> Your goal
Please write out the lines of the data exactly, beginning with the first and ending with the line containing "Habib, M., \&"; leave the pictures behind.

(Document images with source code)
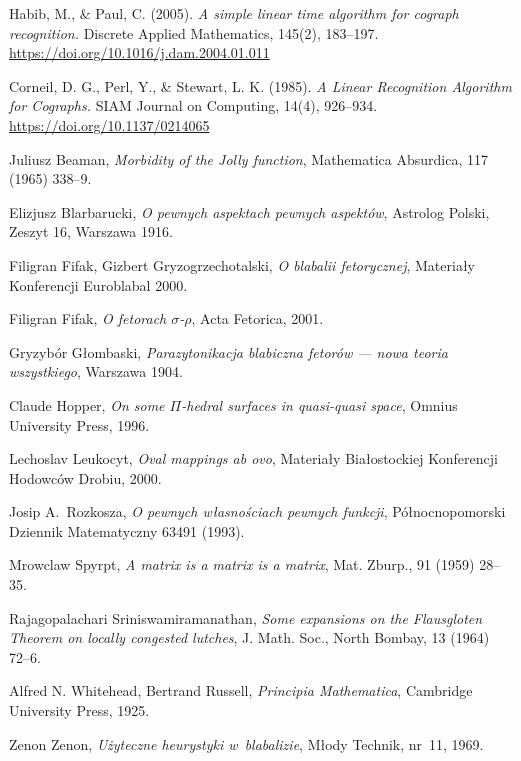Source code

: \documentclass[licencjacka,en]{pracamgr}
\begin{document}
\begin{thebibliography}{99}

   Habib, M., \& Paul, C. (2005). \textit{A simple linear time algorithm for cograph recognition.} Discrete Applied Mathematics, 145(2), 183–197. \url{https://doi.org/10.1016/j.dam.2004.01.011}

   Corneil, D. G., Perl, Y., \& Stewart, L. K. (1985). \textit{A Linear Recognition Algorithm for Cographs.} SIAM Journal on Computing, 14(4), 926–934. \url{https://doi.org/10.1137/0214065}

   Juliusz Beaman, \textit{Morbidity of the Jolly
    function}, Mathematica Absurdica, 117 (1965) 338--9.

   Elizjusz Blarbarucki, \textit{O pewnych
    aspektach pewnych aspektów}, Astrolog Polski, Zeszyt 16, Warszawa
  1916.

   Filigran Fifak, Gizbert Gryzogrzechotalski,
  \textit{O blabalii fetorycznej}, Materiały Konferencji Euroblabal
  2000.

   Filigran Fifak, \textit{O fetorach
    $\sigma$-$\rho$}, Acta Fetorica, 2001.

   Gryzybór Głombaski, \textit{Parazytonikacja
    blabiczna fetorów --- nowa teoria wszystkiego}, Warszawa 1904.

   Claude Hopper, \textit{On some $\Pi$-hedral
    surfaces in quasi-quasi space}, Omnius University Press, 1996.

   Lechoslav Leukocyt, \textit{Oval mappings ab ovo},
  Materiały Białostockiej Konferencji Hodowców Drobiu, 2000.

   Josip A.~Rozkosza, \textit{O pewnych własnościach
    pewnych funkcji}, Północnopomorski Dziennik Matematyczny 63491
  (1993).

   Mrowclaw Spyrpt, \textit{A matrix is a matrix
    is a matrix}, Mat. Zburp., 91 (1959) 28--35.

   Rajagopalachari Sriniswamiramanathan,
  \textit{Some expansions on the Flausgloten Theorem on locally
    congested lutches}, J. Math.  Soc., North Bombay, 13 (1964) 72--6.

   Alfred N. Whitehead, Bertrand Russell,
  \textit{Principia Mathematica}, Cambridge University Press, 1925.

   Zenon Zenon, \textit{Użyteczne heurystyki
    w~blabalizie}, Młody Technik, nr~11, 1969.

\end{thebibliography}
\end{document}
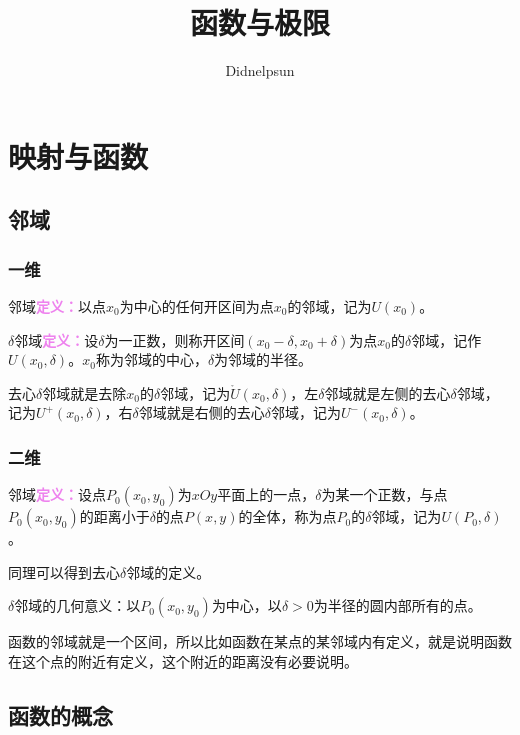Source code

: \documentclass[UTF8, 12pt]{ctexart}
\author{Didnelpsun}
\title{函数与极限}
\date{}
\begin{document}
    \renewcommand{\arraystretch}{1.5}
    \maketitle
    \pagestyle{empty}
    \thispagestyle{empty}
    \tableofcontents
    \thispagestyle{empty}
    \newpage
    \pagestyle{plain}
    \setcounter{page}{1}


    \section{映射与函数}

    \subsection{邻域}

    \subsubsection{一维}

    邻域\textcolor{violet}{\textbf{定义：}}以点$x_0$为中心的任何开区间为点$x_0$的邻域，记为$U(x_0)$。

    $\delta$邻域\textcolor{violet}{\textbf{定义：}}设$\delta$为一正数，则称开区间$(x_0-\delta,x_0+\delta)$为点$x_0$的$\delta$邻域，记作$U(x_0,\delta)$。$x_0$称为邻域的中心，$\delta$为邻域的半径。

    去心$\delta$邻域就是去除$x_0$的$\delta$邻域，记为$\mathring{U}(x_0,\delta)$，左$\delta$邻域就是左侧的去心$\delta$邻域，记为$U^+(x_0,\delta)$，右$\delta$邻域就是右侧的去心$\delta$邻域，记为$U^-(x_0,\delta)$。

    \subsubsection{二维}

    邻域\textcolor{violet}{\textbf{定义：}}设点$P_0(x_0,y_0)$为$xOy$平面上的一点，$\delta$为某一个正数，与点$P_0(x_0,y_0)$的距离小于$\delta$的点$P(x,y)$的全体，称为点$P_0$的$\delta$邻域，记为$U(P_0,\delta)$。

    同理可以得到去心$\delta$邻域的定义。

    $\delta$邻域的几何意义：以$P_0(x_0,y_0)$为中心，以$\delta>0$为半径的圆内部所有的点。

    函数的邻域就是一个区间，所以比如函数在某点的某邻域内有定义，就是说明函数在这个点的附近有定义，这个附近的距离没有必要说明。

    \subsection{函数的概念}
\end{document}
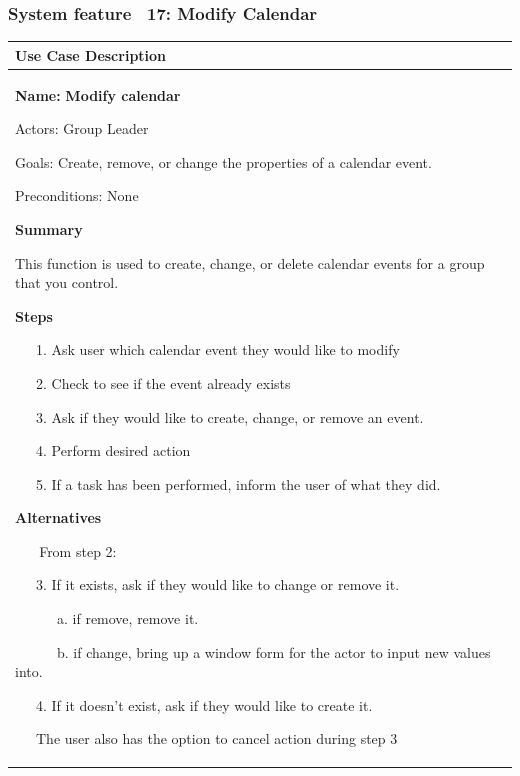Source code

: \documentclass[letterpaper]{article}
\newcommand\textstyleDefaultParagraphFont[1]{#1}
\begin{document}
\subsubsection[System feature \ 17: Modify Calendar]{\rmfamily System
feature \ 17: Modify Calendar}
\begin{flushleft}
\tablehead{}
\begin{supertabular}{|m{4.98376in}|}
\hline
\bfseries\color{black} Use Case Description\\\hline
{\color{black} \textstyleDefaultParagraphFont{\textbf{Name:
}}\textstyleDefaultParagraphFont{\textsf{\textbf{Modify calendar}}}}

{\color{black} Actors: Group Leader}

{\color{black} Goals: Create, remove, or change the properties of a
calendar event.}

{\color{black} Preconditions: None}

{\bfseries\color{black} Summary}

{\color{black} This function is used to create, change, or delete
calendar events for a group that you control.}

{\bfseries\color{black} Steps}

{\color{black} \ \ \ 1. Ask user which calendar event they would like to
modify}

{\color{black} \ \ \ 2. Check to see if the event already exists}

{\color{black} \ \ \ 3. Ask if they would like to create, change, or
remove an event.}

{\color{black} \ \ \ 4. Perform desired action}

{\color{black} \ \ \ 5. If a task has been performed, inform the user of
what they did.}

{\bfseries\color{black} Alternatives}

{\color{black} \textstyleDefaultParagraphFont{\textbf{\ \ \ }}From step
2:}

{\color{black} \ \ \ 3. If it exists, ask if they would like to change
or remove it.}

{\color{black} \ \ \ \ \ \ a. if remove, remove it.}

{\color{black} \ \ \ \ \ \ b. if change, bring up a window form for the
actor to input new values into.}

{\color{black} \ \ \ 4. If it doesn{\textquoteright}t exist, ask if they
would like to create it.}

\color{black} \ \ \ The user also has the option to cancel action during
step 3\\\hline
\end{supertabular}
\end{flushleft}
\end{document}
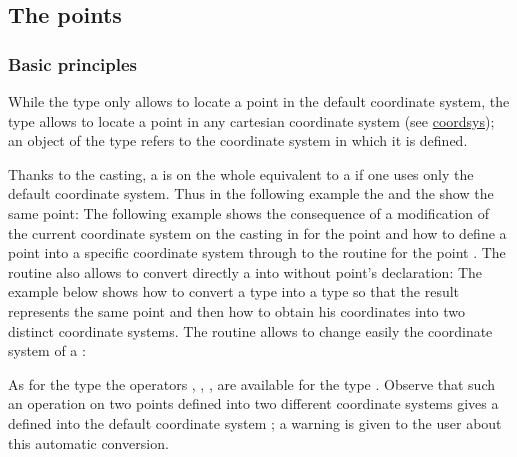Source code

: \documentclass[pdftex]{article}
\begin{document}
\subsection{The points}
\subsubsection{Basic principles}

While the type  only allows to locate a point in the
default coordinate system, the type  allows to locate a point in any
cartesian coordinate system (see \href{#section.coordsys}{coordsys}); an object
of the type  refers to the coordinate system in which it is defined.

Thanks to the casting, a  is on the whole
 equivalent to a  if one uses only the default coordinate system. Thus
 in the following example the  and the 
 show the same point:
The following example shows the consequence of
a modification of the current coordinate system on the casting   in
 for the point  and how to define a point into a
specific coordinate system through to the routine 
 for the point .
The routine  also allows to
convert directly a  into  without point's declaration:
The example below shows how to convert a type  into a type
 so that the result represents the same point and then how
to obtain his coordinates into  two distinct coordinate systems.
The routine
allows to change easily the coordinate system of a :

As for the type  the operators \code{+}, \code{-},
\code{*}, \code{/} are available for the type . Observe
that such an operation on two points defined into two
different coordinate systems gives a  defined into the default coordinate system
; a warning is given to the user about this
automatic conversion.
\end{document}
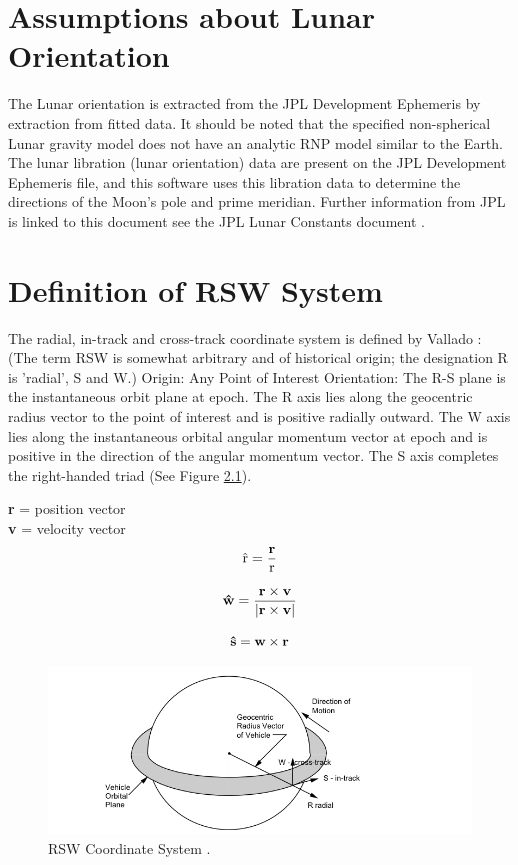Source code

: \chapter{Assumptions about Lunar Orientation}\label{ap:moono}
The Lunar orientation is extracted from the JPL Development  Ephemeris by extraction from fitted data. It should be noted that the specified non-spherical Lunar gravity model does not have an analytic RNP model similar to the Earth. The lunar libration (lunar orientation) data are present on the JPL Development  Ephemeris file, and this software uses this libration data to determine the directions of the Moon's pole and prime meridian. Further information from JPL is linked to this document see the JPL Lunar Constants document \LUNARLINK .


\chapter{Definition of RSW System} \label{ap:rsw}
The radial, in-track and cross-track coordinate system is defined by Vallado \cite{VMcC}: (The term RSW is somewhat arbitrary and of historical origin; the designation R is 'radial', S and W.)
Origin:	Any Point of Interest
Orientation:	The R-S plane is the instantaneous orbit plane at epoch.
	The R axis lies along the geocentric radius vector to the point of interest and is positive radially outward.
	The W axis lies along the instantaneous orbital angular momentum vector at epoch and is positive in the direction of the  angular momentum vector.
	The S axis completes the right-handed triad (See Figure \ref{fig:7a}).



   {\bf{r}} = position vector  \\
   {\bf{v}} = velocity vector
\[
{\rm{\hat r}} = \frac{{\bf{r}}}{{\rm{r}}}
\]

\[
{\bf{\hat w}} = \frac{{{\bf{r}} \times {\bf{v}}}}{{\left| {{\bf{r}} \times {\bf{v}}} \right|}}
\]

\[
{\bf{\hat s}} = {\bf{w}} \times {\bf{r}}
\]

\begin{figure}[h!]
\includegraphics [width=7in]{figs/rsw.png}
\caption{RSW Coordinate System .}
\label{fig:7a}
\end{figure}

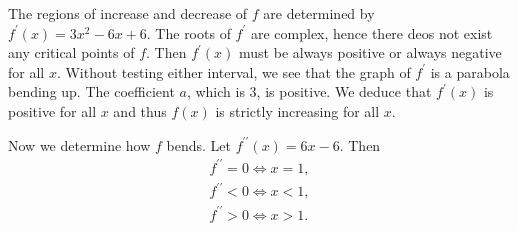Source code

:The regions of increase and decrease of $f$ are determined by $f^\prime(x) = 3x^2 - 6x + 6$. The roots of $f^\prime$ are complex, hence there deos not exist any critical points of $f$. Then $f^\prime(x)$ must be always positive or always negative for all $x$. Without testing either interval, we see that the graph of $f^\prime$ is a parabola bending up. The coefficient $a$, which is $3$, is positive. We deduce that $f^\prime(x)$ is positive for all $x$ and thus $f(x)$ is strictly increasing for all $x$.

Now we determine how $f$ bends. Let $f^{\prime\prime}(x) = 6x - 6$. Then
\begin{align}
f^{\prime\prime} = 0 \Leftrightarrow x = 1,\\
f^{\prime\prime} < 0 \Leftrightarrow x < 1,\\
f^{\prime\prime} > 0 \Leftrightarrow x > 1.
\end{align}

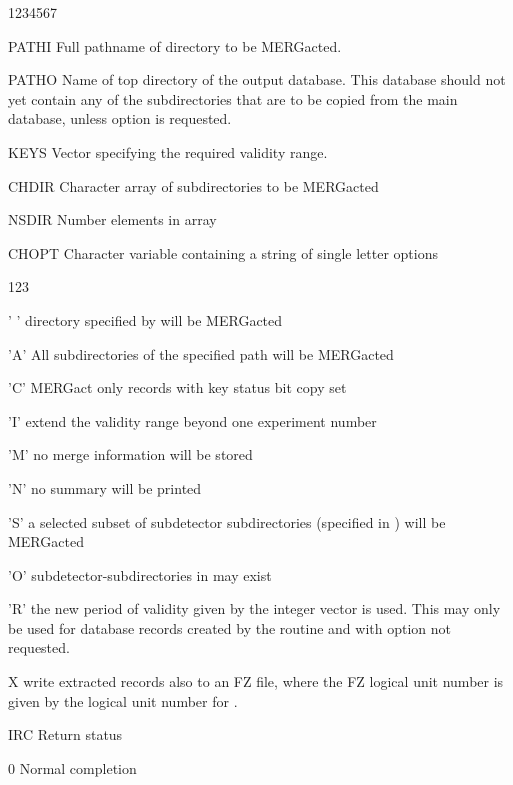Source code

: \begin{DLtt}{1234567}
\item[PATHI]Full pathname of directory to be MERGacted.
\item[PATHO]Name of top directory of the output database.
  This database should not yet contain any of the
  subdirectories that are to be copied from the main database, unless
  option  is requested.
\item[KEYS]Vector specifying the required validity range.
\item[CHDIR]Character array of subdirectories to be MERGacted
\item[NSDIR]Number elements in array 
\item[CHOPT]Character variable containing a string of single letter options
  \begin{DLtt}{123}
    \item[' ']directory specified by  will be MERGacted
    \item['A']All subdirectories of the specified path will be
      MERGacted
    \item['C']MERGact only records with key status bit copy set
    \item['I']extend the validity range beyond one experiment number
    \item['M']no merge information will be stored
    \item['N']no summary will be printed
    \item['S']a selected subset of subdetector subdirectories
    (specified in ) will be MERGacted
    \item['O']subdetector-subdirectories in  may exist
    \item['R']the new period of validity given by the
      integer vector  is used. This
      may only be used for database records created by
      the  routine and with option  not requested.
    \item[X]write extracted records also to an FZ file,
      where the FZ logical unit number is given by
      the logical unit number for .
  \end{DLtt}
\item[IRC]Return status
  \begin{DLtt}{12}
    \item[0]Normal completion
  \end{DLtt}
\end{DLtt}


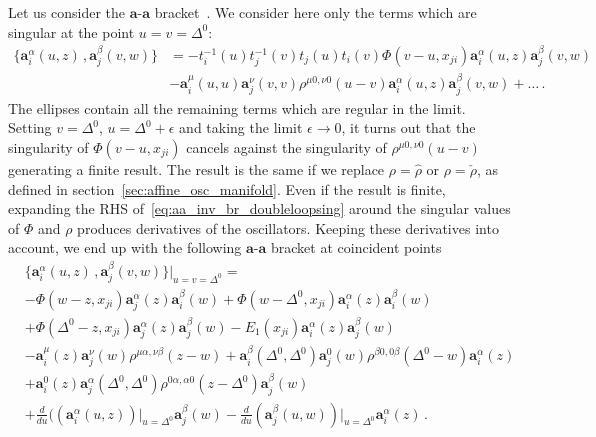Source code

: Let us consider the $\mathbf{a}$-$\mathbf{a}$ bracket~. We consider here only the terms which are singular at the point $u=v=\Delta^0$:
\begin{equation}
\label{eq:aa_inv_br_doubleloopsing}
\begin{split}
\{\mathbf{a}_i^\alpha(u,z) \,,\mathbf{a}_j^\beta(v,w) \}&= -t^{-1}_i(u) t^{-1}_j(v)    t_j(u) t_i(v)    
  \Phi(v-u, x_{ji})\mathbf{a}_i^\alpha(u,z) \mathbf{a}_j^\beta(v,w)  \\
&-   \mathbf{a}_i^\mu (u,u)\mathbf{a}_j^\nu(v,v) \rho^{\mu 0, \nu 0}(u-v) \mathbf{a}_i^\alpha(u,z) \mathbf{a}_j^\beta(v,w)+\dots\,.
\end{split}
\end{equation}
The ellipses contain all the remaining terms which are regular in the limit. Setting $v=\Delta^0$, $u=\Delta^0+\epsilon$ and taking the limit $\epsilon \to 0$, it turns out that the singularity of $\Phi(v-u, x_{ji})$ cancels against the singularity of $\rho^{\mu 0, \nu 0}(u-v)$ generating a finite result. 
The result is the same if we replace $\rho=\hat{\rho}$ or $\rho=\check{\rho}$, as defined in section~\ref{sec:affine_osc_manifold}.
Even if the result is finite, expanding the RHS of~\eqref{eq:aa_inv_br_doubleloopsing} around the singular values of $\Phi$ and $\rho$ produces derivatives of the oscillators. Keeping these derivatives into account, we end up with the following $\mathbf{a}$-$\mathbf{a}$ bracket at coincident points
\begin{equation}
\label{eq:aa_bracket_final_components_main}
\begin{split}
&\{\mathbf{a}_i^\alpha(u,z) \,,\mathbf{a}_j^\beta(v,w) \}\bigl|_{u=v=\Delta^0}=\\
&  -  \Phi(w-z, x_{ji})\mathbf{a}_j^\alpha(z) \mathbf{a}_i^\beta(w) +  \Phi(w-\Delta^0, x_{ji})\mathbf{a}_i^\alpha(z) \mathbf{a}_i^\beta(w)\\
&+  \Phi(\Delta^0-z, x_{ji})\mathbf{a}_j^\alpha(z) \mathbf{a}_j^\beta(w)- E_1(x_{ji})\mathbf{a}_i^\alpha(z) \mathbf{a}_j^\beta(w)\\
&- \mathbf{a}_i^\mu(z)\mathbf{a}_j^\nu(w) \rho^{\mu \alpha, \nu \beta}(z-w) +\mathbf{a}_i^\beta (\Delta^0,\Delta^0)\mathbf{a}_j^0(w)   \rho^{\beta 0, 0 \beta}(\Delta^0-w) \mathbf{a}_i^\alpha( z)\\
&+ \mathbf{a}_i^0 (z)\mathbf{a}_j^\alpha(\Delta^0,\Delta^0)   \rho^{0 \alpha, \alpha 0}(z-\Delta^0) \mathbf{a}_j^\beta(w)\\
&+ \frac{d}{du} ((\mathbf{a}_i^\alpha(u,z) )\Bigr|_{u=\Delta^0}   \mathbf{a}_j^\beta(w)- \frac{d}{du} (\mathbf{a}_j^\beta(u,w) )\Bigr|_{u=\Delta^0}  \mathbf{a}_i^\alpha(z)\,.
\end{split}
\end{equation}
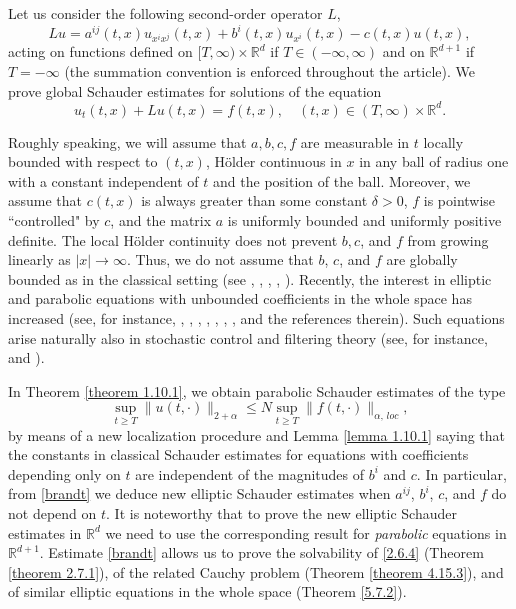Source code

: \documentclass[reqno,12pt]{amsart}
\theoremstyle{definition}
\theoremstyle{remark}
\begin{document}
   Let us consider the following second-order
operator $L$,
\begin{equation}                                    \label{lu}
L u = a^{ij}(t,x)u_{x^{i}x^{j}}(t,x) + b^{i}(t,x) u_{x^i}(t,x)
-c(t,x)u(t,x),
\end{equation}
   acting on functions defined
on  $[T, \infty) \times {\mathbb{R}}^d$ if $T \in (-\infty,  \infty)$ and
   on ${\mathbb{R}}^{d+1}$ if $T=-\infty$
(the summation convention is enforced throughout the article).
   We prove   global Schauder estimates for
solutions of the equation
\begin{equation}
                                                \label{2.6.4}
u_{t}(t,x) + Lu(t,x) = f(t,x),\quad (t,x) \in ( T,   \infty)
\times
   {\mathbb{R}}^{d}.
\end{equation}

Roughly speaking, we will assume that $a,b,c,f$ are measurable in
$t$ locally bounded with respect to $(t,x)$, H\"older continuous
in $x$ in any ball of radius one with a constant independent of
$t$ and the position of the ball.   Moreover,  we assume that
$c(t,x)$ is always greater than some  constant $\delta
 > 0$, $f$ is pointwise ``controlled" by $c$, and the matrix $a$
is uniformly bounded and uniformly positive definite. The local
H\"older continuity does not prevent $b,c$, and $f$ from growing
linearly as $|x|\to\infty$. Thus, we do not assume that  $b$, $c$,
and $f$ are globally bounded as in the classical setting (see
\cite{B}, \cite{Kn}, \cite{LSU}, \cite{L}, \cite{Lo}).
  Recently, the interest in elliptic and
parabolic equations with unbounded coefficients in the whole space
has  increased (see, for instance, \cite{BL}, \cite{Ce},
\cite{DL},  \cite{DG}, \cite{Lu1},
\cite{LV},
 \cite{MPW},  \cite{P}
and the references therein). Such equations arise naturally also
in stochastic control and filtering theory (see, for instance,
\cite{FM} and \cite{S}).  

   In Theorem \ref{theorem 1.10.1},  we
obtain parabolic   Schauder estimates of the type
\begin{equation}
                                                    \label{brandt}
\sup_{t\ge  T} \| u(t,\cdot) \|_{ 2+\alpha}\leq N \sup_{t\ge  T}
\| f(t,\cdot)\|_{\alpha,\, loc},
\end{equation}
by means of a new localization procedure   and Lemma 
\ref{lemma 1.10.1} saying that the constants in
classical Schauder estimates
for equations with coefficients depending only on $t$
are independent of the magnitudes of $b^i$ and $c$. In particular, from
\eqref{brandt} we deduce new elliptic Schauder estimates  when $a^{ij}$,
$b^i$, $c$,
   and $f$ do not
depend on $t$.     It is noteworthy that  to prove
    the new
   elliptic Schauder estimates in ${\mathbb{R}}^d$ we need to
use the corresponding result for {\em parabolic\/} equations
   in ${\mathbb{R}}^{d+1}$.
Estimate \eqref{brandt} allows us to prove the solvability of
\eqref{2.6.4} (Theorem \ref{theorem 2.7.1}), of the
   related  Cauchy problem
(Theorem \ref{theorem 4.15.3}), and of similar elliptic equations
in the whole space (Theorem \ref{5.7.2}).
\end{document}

> Answer to this exercise
Source code

: \documentclass[licencjacka,en]{pracamgr}
\begin{document}
\begin{thebibliography}{99}

   Habib, M., \& Paul, C. (2005). \textit{A simple linear time algorithm for cograph recognition.} Discrete Applied Mathematics, 145(2), 183–197. \url{https://doi.org/10.1016/j.dam.2004.01.011}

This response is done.